Lou-Anna Ralite’s introspective photographs awaken the senses. Often abstract and minimalist, they show materials, details of our environment, like short poems full of emotion. “The Haïku captures the present moment in its singularity and ephemeral dimension. It captures the quintessence of the ordinary in order to bring out its poetic side. This is completely in line with the spirit of my artistic approach”, confides the artist, born in 1994. Favouring intimate settings – the subjects of her images are always her relatives, not models – the photographer gives her projects a playful dimension. By playing with evocations, sensations, or the medium itself, she builds a peaceful universe, bathed in soft light and coloured by pastel tones. A world evoking the soft warmth of spring. “The image is also a way for me to have fun with stylistic devices, she continues. Using metaphors, comparisons, metonymy… I can reinvent my pictures, reveal hidden details and create new mysteries. »

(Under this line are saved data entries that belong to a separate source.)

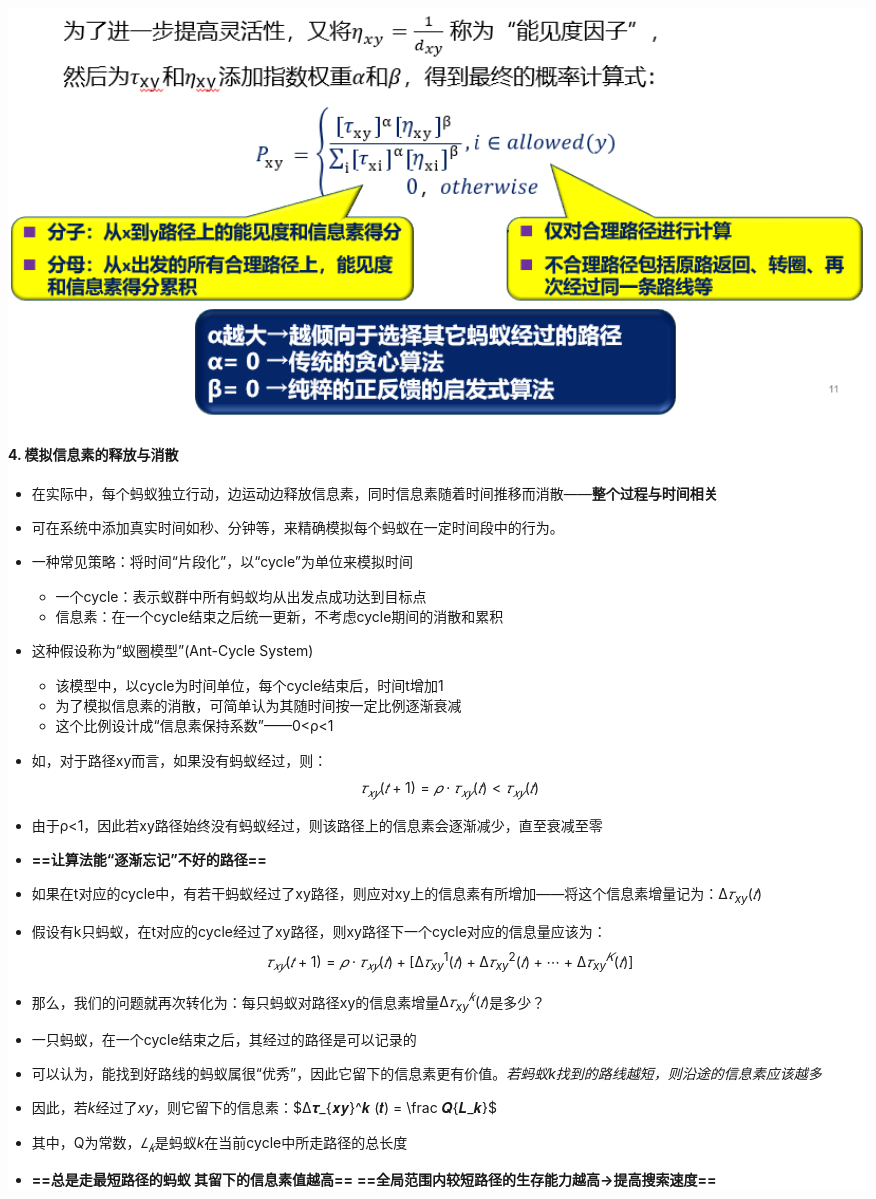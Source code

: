 <img src="assets/image-20230530215042846.png" alt="image-20230530215042846" style="zoom: 150%;" />

#### 4. 模拟信息素的释放与消散

- 在实际中，每个蚂蚁独立行动，边运动边释放信息素，同时信息素随着时间推移而消散——**整个过程与时间相关**
- 可在系统中添加真实时间如秒、分钟等，来精确模拟每个蚂蚁在一定时间段中的行为。
- 一种常见策略：将时间“片段化”，以“cycle”为单位来模拟时间
  -  一个cycle：表示蚁群中所有蚂蚁均从出发点成功达到目标点
  - 信息素：在一个cycle结束之后统一更新，不考虑cycle期间的消散和累积

- 这种假设称为“蚁圈模型”(Ant-Cycle System)

  - 该模型中，以cycle为时间单位，每个cycle结束后，时间t增加1
  - 为了模拟信息素的消散，可简单认为其随时间按一定比例逐渐衰减
  - 这个比例设计成“信息素保持系数”——0<ρ<1

- 如，对于路径xy而言，如果没有蚂蚁经过，则：
  $$
  𝜏_{𝑥𝑦}(𝑡+1)=𝜌\cdot 𝜏_{𝑥𝑦}(𝑡)<𝜏_{𝑥𝑦}(𝑡)
  $$

- 由于ρ<1，因此若xy路径始终没有蚂蚁经过，则该路径上的信息素会逐渐减少，直至衰减至零

- **==让算法能“逐渐忘记”不好的路径==**

- 如果在t对应的cycle中，有若干蚂蚁经过了xy路径，则应对xy上的信息素有所增加——将这个信息素增量记为：$∆𝜏_{xy}(𝑡)$

- 假设有k只蚂蚁，在t对应的cycle经过了xy路径，则xy路径下一个cycle对应的信息量应该为：
  $$
  𝜏_{𝑥𝑦} (𝑡+1)=𝜌\cdot 𝜏_{𝑥𝑦} (𝑡)  +[∆𝜏_{xy}^1 (𝑡)+∆𝜏_{xy}^2 (𝑡)+ ⋯ + ∆𝜏_{xy}^𝐾 (𝑡)]
  $$

- 那么，我们的问题就再次转化为：每只蚂蚁对路径xy的信息素增量$∆𝜏_{xy}^𝑘 (𝑡)$是多少？

- 一只蚂蚁，在一个cycle结束之后，其经过的路径是可以记录的
- 可以认为，能找到好路线的蚂蚁属很“优秀”，因此它留下的信息素更有价值。*若蚂蚁$k$找到的路线越短，则沿途的信息素应该越多*
- 因此，若$k$经过了$xy$，则它留下的信息素：$∆𝝉_{𝒙𝒚}^𝒌 (𝒕) = \frac 𝑸{𝑳_𝒌}$
- 其中，Q为常数，$𝐿_𝑘$是蚂蚁$k$在当前cycle中所走路径的总长度
- **==总是走最短路径的蚂蚁 其留下的信息素值越高==**
  **==全局范围内较短路径的生存能力越高→提高搜索速度==**

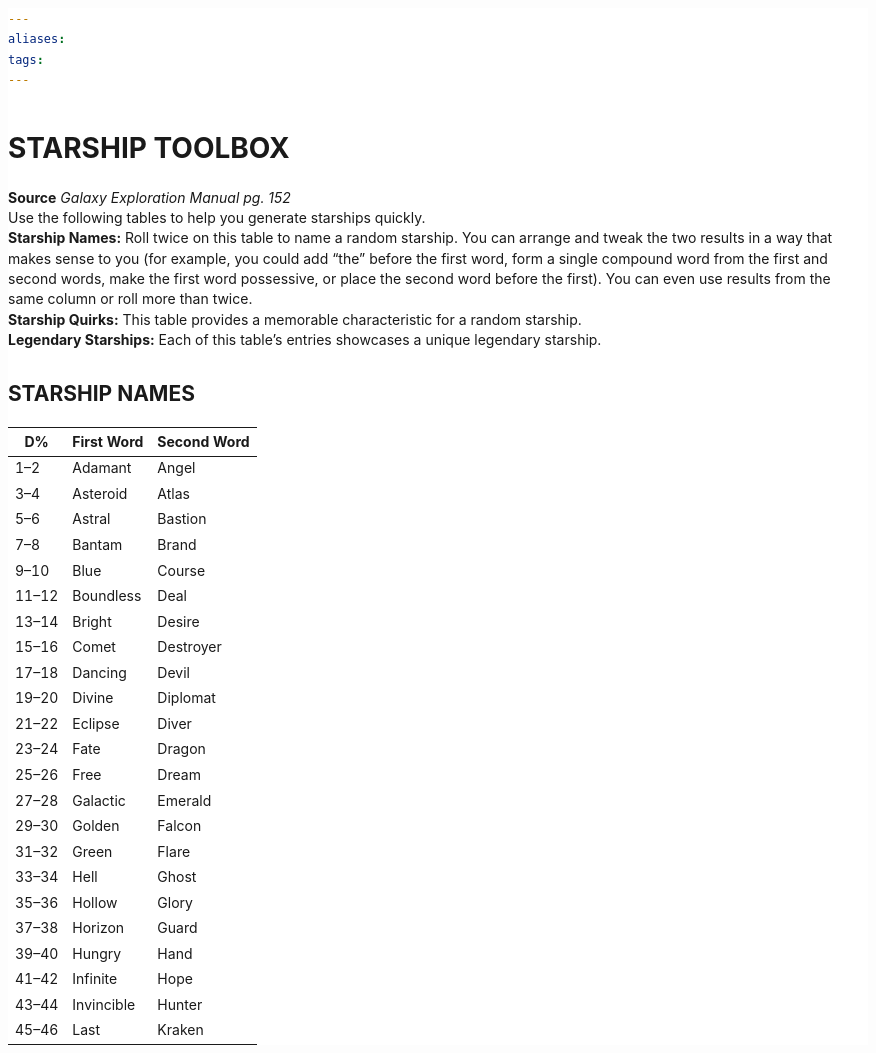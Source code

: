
 ```yaml
---
aliases: 
tags: 
---
```

# STARSHIP TOOLBOX

**Source** _Galaxy Exploration Manual pg. 152_  
Use the following tables to help you generate starships quickly.  
**Starship Names:** Roll twice on this table to name a random starship. You can arrange and tweak the two results in a way that makes sense to you (for example, you could add “the” before the first word, form a single compound word from the first and second words, make the first word possessive, or place the second word before the first). You can even use results from the same column or roll more than twice.  
**Starship Quirks:** This table provides a memorable characteristic for a random starship.  
**Legendary Starships:** Each of this table’s entries showcases a unique legendary starship.  
  

## STARSHIP NAMES

| D%     | First Word | Second Word |
| ------ | ---------- | ----------- |
| 1–2    | Adamant    | Angel       |
| 3–4    | Asteroid   | Atlas       |
| 5–6    | Astral     | Bastion     |
| 7–8    | Bantam     | Brand       |
| 9–10   | Blue       | Course      |
| 11–12  | Boundless  | Deal        |
| 13–14  | Bright     | Desire      |
| 15–16  | Comet      | Destroyer   |
| 17–18  | Dancing    | Devil       |
| 19–20  | Divine     | Diplomat    |
| 21–22  | Eclipse    | Diver       |
| 23–24  | Fate       | Dragon      |
| 25–26  | Free       | Dream       |
| 27–28  | Galactic   | Emerald     |
| 29–30  | Golden     | Falcon      |
| 31–32  | Green      | Flare       |
| 33–34  | Hell       | Ghost       |
| 35–36  | Hollow     | Glory       |
| 37–38  | Horizon    | Guard       |
| 39–40  | Hungry     | Hand        |
| 41–42  | Infinite   | Hope        |
| 43–44  | Invincible | Hunter      |
| 45–46  | Last       | Kraken      |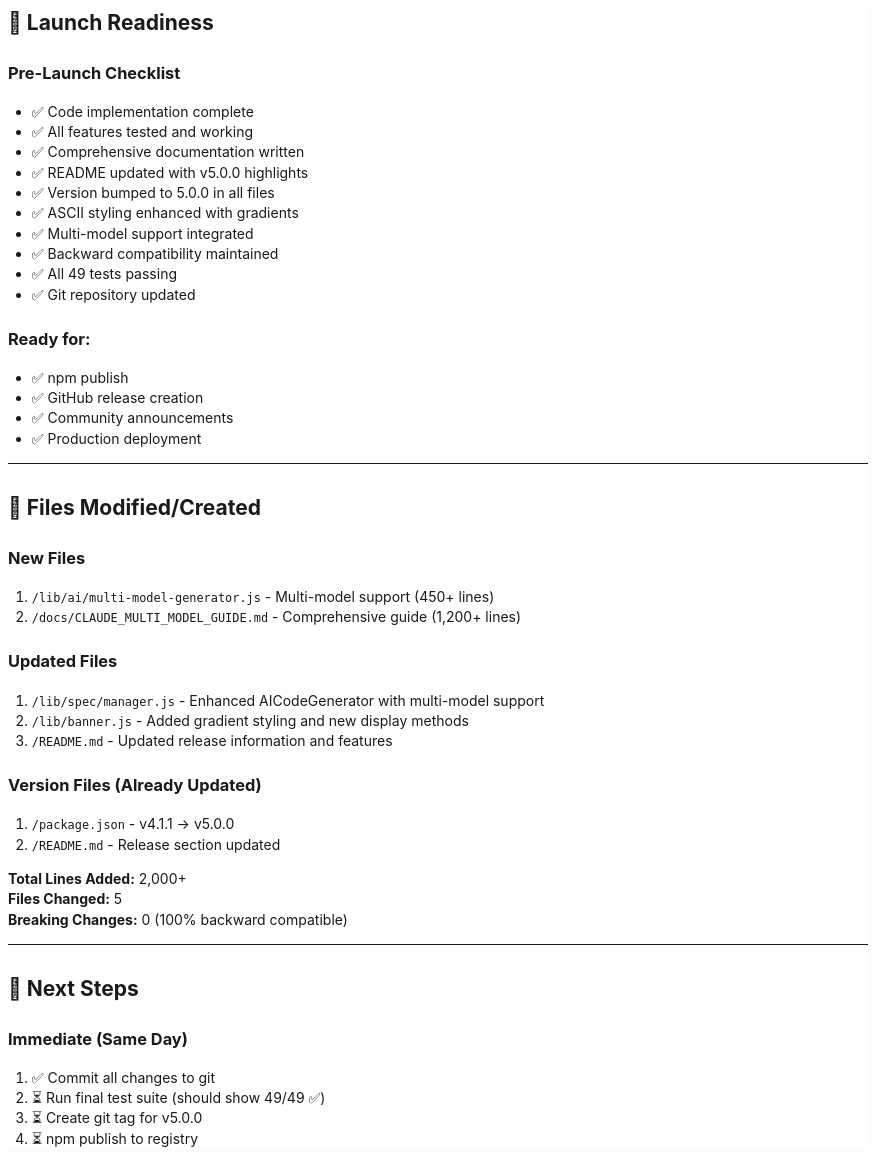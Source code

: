 ## 🚀 Launch Readiness

### Pre-Launch Checklist
- ✅ Code implementation complete
- ✅ All features tested and working
- ✅ Comprehensive documentation written
- ✅ README updated with v5.0.0 highlights
- ✅ Version bumped to 5.0.0 in all files
- ✅ ASCII styling enhanced with gradients
- ✅ Multi-model support integrated
- ✅ Backward compatibility maintained
- ✅ All 49 tests passing
- ✅ Git repository updated

### Ready for:
- ✅ npm publish
- ✅ GitHub release creation
- ✅ Community announcements
- ✅ Production deployment

---

## 📝 Files Modified/Created

### New Files
1. `/lib/ai/multi-model-generator.js` - Multi-model support (450+ lines)
2. `/docs/CLAUDE_MULTI_MODEL_GUIDE.md` - Comprehensive guide (1,200+ lines)

### Updated Files
1. `/lib/spec/manager.js` - Enhanced AICodeGenerator with multi-model support
2. `/lib/banner.js` - Added gradient styling and new display methods
3. `/README.md` - Updated release information and features

### Version Files (Already Updated)
1. `/package.json` - v4.1.1 → v5.0.0
2. `/README.md` - Release section updated

**Total Lines Added:** 2,000+  
**Files Changed:** 5  
**Breaking Changes:** 0 (100% backward compatible)

---

## 🎯 Next Steps

### Immediate (Same Day)
1. ✅ Commit all changes to git
2. ⏳ Run final test suite (should show 49/49 ✅)
3. ⏳ Create git tag for v5.0.0
4. ⏳ npm publish to registry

© Lou-Anna Ralite© Lou-Anna Ralite

Bubbles of escape

Lou-Anna Ralite likes to recompose diptychs from photographs conceived as unique creations. By creating a dialogue between her images, new meanings and concepts emerge and transcend the works. “I often confront a human or animal figure with a place, an object or a natural element. My pensive characters, their absent gaze, combined with the power of the elements, tell us about the existential scope of their questioning,” she explains. Among these compositions, the “woman with a snail and the diplodocus lamp post”, highlights the ecological meaning behind her series. “The model’s grin becomes a mockery towards the neighbouring image. It depicts the human species playing with the first mass extinction that the Earth has known. The snail crawling slowly on her bust, just as ivy grows on the lamp post, gives a glimpse of the reversal that is taking place, nature regaining its rights”, explains the artist.

Another assemblage, that of a swan and a cracked floor, explores another rhetoric figure – homophony: “the animal is one of the first signs to foretell global warming (in French, the words swan and sign are pronounced in the same way, ed.)”, the artist amuses herself. To the right, the traces on the floor suggest the past presence of water, a metaphor for its future rarefaction. In an anxious atmosphere, where freedom is being eaten away by the health crisis, Lou-Anna Ralite’s diptychs finally read like bubbles of escape, exploring, with humour and poetry, the inconsistencies of our world. A committed work, using jokes to place the human being face to face with their own contradictions.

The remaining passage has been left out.